## WHAT YOU NEED TO DO
In the records below, find every line that contains "الشاملة" and list it.

[[ DATA UNDER STUDY, beginning ]]

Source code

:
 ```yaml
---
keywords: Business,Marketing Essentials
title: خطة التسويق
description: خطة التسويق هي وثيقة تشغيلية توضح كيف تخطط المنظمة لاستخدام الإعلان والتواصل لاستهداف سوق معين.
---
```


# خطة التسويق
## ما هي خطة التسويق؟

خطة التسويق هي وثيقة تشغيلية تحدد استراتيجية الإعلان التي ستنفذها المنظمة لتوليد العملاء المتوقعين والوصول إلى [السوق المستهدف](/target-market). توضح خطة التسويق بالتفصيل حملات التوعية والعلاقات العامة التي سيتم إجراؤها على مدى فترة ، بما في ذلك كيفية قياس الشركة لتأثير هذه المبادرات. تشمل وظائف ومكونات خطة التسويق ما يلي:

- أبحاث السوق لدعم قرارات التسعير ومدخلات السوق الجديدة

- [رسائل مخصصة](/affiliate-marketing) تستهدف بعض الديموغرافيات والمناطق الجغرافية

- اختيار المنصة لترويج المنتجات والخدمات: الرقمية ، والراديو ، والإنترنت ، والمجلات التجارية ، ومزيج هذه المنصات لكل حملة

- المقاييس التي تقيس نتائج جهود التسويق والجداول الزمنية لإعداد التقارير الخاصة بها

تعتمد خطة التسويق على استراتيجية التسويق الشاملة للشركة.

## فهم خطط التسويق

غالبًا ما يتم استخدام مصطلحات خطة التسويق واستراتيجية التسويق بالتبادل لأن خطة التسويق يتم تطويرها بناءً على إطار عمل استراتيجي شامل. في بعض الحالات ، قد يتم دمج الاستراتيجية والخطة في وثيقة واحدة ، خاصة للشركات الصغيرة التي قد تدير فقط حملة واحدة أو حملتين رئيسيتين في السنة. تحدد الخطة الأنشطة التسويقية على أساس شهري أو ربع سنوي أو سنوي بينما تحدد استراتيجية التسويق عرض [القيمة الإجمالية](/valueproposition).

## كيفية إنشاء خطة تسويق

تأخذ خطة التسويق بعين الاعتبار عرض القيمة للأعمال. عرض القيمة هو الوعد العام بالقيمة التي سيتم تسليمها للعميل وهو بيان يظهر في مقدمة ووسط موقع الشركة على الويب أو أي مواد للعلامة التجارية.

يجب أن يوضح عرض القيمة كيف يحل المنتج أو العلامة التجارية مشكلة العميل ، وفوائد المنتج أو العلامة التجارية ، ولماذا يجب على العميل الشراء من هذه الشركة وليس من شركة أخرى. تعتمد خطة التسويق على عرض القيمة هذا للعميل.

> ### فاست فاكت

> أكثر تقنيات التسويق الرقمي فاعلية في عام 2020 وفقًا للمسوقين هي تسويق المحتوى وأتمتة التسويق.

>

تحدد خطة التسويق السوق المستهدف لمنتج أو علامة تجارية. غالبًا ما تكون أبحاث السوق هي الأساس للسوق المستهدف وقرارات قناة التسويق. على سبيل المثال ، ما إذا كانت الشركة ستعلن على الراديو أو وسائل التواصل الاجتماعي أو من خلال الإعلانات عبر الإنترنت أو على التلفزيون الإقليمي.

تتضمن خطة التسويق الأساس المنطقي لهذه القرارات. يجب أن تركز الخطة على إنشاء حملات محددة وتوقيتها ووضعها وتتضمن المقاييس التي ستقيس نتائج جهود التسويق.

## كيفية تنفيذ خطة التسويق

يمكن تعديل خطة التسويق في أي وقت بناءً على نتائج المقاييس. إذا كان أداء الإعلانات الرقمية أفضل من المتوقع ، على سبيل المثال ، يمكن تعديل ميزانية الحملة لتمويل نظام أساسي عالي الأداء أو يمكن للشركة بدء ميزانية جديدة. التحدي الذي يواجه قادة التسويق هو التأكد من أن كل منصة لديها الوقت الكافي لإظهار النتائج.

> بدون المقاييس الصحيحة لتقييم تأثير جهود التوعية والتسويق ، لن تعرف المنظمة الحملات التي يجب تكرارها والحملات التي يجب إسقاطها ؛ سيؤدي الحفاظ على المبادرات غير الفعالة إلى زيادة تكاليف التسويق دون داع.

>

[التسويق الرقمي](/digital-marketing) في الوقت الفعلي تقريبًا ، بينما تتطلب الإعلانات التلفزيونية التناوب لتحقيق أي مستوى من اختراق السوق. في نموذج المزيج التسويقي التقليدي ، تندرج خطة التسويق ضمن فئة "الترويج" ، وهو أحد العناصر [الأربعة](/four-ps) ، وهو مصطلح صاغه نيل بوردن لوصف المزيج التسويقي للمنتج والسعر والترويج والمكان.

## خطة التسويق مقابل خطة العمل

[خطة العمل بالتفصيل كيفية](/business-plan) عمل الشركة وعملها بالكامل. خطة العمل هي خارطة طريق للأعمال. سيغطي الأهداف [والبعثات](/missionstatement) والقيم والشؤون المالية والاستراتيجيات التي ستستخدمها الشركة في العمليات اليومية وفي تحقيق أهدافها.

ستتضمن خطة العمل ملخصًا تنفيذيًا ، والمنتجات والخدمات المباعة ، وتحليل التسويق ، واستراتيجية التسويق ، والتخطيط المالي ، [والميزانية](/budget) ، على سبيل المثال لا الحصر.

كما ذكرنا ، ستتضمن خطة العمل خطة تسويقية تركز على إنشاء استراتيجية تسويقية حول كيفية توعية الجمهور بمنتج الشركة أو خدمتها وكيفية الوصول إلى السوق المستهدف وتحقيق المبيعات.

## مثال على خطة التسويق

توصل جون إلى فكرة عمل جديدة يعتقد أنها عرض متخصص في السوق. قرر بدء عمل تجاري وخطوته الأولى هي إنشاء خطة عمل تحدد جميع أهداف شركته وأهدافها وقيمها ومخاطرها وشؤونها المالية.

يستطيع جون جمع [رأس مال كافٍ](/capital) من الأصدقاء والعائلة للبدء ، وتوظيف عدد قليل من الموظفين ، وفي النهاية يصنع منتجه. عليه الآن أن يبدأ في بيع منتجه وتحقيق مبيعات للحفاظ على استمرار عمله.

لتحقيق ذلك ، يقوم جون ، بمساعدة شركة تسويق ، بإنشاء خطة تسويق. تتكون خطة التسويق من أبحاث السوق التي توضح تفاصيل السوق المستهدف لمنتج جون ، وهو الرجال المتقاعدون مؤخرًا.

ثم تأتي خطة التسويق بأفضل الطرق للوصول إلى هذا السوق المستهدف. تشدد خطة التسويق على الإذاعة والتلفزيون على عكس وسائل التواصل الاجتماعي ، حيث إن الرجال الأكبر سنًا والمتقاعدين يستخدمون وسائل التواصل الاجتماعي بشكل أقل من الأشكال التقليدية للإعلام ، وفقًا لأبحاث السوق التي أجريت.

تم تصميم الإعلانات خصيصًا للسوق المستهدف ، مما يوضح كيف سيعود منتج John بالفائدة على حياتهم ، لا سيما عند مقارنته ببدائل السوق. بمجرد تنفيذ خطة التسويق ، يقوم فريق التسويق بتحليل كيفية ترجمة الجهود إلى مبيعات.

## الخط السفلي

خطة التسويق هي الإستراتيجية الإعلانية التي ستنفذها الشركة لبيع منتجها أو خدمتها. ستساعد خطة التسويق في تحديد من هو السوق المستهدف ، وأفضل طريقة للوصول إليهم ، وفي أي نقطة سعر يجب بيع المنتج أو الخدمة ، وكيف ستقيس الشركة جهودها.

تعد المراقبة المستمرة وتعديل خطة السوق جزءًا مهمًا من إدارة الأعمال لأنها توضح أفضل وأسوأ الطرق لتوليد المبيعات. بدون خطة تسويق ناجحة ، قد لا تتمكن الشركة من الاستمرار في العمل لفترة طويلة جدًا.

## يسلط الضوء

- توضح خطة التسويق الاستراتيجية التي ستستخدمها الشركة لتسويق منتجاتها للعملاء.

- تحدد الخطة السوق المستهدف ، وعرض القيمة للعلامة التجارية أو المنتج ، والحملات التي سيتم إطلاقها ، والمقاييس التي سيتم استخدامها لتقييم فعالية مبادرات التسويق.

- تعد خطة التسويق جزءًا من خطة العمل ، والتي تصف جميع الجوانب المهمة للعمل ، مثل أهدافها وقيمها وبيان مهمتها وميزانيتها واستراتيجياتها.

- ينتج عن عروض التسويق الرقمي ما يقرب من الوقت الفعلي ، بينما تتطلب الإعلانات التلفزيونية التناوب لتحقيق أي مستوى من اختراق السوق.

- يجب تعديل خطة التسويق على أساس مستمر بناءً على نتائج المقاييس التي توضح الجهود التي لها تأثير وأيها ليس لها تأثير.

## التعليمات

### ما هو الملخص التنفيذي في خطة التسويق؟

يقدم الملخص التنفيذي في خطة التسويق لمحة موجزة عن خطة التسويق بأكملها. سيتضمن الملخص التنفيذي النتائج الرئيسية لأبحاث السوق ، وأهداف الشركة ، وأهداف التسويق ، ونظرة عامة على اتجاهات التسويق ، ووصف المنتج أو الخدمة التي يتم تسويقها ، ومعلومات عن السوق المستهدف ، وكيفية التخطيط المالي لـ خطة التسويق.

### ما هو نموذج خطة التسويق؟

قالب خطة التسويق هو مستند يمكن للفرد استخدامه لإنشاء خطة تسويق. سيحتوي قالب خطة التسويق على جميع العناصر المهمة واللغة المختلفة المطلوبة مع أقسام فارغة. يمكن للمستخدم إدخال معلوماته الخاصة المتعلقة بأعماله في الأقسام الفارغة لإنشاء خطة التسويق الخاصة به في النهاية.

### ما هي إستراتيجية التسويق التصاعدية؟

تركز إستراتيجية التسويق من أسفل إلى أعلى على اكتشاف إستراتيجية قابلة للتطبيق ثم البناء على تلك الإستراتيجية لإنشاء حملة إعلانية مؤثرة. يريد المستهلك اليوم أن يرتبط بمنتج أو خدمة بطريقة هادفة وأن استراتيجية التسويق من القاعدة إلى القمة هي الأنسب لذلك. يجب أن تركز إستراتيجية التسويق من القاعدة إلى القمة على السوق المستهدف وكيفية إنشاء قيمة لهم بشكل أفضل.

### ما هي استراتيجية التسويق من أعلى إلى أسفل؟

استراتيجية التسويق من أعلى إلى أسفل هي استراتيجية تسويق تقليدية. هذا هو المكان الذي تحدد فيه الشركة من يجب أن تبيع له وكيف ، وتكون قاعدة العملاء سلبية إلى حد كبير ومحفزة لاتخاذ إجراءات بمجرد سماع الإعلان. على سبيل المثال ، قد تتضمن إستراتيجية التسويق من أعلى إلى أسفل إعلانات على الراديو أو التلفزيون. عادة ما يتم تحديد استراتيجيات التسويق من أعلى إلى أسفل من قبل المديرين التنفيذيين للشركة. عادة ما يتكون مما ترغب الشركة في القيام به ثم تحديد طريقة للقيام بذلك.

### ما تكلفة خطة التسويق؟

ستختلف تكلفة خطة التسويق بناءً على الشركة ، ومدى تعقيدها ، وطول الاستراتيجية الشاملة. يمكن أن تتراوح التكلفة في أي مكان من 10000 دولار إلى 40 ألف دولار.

[[ DATA UNDER STUDY, end ]]

## YOUR SOLUTION
تعتمد خطة التسويق على استراتيجية التسويق الشاملة للشركة.
ستختلف تكلفة خطة التسويق بناءً على الشركة ، ومدى تعقيدها ، وطول الاستراتيجية الشاملة. يمكن أن تتراوح التكلفة في أي مكان من 10000 دولار إلى 40 ألف دولار.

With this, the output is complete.